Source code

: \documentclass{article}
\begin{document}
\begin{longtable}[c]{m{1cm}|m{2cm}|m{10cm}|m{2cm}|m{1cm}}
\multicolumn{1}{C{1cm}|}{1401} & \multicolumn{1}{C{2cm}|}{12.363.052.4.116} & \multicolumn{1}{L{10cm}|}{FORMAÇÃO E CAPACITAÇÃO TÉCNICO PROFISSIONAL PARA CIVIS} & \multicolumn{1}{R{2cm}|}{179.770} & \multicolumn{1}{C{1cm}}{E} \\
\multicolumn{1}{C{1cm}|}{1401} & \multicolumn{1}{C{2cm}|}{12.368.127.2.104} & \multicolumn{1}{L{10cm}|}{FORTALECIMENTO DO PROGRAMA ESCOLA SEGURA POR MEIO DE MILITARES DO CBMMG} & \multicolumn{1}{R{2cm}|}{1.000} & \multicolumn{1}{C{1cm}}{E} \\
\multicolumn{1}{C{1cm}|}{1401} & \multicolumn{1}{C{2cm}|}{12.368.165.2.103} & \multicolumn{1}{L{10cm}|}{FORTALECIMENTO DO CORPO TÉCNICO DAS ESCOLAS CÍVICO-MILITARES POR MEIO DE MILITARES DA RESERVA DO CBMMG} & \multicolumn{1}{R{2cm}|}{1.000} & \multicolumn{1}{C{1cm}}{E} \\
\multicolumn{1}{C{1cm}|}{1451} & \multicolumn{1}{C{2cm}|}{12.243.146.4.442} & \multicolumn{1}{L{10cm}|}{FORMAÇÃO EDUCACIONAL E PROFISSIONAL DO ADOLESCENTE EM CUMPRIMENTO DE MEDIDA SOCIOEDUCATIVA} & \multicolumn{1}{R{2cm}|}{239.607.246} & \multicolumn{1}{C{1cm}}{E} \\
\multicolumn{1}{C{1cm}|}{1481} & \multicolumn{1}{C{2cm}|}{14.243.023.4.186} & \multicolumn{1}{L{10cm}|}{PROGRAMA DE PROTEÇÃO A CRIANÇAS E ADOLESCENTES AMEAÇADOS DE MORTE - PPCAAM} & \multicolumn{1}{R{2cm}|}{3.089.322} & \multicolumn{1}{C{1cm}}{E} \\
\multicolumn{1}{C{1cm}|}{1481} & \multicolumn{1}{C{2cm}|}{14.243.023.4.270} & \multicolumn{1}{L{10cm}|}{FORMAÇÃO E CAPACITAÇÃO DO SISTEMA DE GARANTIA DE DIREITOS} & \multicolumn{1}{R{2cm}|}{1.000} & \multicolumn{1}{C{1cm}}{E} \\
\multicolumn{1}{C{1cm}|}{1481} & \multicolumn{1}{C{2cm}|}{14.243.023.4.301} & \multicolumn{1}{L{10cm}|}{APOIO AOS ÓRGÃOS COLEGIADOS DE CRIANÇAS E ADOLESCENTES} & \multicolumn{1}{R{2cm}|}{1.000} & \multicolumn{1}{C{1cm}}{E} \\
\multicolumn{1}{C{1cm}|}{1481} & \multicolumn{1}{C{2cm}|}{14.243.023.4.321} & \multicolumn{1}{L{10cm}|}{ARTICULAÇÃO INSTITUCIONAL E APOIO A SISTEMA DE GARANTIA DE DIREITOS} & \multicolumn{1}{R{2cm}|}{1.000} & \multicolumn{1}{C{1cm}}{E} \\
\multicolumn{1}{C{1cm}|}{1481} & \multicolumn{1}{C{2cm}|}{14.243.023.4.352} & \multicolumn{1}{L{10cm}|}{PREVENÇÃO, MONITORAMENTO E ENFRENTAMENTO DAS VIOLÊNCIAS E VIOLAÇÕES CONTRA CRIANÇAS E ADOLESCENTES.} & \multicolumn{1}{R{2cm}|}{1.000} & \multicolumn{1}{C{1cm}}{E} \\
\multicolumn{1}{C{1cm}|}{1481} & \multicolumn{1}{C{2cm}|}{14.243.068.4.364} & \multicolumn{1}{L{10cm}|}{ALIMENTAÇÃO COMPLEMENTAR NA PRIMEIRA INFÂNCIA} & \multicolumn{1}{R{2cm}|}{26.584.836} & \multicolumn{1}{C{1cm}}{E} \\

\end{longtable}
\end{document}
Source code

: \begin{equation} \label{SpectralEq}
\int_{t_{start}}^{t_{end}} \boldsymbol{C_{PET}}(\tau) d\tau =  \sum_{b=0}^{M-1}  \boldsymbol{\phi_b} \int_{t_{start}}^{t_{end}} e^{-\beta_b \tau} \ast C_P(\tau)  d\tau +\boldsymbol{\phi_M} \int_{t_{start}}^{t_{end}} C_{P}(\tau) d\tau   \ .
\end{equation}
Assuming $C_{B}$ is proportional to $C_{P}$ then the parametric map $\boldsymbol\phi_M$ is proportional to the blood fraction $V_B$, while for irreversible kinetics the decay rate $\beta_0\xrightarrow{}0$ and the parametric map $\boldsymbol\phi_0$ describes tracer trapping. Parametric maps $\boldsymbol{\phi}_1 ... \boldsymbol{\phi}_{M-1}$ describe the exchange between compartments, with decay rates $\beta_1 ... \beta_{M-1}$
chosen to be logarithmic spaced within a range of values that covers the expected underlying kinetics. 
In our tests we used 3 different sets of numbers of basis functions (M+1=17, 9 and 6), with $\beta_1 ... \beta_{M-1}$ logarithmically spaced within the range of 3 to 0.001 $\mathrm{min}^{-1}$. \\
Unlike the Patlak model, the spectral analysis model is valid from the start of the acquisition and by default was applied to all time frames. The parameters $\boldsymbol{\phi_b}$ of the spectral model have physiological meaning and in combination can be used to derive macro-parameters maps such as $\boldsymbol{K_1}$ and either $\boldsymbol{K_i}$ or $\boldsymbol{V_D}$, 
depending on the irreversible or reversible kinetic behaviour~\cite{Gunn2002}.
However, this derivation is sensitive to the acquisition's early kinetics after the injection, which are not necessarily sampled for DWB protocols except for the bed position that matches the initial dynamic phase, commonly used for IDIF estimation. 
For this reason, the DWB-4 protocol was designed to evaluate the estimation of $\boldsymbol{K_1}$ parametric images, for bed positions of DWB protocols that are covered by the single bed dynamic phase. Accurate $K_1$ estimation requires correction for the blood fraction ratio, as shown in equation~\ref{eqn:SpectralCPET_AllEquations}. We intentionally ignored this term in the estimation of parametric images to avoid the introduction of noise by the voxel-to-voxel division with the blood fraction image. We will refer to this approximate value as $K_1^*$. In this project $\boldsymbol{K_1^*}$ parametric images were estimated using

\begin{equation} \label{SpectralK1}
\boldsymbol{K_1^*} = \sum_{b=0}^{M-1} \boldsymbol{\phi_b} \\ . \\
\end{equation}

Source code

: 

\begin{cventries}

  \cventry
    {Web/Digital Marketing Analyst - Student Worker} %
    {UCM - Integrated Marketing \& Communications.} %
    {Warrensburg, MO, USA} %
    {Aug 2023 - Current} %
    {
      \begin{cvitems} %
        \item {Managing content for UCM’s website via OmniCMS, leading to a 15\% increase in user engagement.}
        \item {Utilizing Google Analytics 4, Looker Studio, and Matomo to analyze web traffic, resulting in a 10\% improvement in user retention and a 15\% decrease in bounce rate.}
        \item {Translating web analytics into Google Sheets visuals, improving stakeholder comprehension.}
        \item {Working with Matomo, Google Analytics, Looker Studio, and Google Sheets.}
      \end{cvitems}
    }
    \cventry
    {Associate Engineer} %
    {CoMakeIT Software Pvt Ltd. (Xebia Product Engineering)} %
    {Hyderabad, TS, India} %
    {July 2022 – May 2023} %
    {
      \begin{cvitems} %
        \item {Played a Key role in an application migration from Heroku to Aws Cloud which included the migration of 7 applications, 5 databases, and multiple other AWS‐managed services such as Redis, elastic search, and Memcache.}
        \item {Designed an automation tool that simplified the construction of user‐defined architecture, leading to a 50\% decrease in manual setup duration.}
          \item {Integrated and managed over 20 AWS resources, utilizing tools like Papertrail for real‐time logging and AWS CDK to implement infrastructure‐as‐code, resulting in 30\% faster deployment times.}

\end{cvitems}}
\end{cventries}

- [EXERCISE DESCRIPTION]:
Return only the number of lines in the listing that contain the string "PROFISSIONAL".

- [RESULT OF THIS TASK]:
2